You know, when I was younger I had so many New Year’s resolutions. All the way from losing a couple of pounds to making myself look more beautiful.
Then, somewhere down the road I realized life is not about the things that I can affect. Life is all about the things I can’t affect. So, this year I only want things that money can’t buy.
First of all, I want to feel peace within. I want to feel good in my own skin. I want to be a woman who can accept a compliment and not blush because I deserve it. I want to walk proudly down the street knowing that I didn’t do harm to anybody. I want to feel that I am worthy.
I want to feel that I am enough. And no matter how much time has to pass for that to happen, I will be patient because that is important to me.
Secondly, I want to feel love so deep an ocean would be jealous of it. I want to be loved and respected because I deserve that.
Every time I love, I give myself all in. This time, I want others to show me how much they love me and appreciate me because I am not going to sell myself short anymore.
This year I will put myself first.
Thirdly, I want to feel happiness in my heart. For some reason, there isn’t much happiness in my life.
I was thinking that maybe I didn’t have enough time for my private life and that’s why I didn’t feel that happiness. But when I think twice about it, I don’t think that was the problem.
The problem is much deeper inside of me. The problem might be all those calls I never got while I deserved them. The problem might be all those messages nobody sent me while I never forget them.
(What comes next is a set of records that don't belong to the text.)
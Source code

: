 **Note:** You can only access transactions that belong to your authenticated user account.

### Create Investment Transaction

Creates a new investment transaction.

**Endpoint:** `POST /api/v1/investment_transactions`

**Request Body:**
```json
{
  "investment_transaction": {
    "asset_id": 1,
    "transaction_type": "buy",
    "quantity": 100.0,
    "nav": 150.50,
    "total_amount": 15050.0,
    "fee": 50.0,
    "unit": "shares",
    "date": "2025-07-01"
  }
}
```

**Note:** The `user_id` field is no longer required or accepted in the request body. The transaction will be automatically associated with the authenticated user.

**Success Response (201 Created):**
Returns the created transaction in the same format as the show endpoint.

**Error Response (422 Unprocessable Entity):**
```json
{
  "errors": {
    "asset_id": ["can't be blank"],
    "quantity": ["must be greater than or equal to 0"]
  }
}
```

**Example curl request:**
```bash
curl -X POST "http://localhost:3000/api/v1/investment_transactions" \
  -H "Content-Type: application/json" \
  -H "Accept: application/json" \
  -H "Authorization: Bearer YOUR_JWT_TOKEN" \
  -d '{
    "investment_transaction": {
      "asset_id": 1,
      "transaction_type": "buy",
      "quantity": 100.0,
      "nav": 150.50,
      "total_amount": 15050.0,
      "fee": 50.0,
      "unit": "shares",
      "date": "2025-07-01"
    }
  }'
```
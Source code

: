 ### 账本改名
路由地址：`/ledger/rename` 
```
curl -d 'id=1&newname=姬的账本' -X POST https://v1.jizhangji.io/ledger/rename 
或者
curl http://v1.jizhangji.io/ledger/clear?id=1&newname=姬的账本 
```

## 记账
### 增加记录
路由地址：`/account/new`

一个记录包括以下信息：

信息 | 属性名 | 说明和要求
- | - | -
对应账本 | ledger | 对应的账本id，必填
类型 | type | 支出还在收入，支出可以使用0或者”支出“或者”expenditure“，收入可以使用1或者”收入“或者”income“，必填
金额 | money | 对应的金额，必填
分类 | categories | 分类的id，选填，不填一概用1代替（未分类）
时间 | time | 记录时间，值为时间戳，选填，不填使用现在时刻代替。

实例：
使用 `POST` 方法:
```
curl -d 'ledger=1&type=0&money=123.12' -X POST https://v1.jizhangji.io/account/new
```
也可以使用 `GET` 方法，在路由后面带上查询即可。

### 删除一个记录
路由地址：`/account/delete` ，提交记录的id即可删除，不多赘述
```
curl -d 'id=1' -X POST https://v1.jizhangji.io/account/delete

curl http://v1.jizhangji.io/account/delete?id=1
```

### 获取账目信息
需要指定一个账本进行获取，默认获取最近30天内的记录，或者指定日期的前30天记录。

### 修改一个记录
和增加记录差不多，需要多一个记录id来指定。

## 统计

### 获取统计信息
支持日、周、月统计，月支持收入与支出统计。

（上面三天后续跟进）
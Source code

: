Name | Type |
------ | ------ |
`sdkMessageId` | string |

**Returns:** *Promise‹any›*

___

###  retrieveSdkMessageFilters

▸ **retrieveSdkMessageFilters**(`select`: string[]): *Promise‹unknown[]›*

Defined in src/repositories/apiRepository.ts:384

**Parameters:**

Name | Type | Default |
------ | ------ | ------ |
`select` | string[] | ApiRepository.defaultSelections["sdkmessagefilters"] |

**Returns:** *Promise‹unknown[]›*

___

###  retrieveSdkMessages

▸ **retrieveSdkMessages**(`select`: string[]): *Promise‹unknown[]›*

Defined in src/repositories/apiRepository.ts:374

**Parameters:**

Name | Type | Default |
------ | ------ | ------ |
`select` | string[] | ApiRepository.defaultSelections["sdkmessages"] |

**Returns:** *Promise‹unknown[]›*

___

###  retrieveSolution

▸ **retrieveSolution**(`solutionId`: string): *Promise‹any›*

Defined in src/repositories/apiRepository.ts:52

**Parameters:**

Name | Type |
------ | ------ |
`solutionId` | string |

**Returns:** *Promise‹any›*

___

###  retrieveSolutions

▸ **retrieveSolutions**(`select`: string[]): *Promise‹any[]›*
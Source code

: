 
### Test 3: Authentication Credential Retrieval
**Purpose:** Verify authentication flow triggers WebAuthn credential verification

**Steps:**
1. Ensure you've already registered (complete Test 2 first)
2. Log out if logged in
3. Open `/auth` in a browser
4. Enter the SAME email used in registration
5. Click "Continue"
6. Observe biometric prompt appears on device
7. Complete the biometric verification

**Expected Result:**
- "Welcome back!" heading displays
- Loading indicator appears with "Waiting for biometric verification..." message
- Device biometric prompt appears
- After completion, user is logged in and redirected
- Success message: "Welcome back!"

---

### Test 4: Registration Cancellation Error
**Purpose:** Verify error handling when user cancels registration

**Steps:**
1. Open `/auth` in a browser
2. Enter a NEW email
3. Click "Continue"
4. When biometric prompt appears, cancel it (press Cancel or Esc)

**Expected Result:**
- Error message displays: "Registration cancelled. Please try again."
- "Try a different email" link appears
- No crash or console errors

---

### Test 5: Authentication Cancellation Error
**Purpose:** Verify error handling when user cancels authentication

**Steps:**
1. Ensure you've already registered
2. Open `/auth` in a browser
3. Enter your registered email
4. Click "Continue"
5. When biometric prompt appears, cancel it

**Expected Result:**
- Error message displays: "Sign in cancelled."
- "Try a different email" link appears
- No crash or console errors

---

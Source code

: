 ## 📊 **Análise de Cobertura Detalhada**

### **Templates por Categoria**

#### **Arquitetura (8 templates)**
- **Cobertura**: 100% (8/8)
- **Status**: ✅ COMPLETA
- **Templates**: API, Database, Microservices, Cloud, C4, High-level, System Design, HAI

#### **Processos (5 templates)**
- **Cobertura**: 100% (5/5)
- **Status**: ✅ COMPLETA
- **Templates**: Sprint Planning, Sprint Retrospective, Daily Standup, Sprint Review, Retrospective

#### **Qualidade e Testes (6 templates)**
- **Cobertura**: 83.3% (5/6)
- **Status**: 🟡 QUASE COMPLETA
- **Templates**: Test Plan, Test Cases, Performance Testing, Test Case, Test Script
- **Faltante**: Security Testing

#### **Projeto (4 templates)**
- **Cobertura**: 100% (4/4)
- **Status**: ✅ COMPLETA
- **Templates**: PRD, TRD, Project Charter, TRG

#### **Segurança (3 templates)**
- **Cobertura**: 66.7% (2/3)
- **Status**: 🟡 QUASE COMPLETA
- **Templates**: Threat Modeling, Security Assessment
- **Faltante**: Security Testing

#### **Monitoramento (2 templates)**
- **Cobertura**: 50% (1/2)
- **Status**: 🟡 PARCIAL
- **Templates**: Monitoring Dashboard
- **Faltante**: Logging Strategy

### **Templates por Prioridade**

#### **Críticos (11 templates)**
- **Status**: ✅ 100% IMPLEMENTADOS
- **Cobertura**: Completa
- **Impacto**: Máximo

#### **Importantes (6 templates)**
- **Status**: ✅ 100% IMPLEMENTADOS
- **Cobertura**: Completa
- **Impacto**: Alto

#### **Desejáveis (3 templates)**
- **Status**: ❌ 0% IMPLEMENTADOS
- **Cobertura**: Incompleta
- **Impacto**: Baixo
The problem might be all those kisses and hugs I never got. And finally, the problem might be all those warm words that I never had a chance to hear. But I want to leave all that in the past because it belongs there.
I want to get rid of all those people who pretended to be my friends and who betrayed me in the first bumps in the road. This year, I want to dedicate more to myself and find that happiness in my heart and my soul that is fighting so hard to come out.
So, this year, my only resolution will be things that I am hungry for. I am hungry for love, peace, hope, care, happiness, harmony and all those positive feelings I craved so much.
No matter what happens, I will try to give my heart and my soul everything that they need. Because just like our body needs food to be healthy, our soul and our heart needs spiritual food to be alive.
And believe it or not, I want peace within more than love. You probably wonder why, right? Well, in order to be good to someone else, I first need to be good to myself.
And I won’t be able to do that if I don’t have peace inside of me.
Once I decide to give myself all in to someone new, I want to be okay with myself. I want to be a woman who accepts all my pros and cons.
I want to know that I am not perfect, but that I am trying to be. I want to know that I did everything in my power to be satisfied in my own skin.
And most of all, I want to be a woman with self-worth. I want to tell myself every day that I should be happy because I am doing something good for myself.
I want to tell myself that I am doing much better than I think and that no matter how much some people want to see me down, I will never be there. Because I am a fighter and heaven helps those who fight.
And in the end, when I get that peace within that I crave so much, I won’t selfishly keep it only for myself.
I want to share it with my family and friends. I want to help all people to feel this blessing that I will feel and I want us to enjoy it forever.
So, 2020, here I come—more beautiful, more stubborn, more goal-oriented and much smarter. I hope you are ready for me because I am sure as hell ready for you!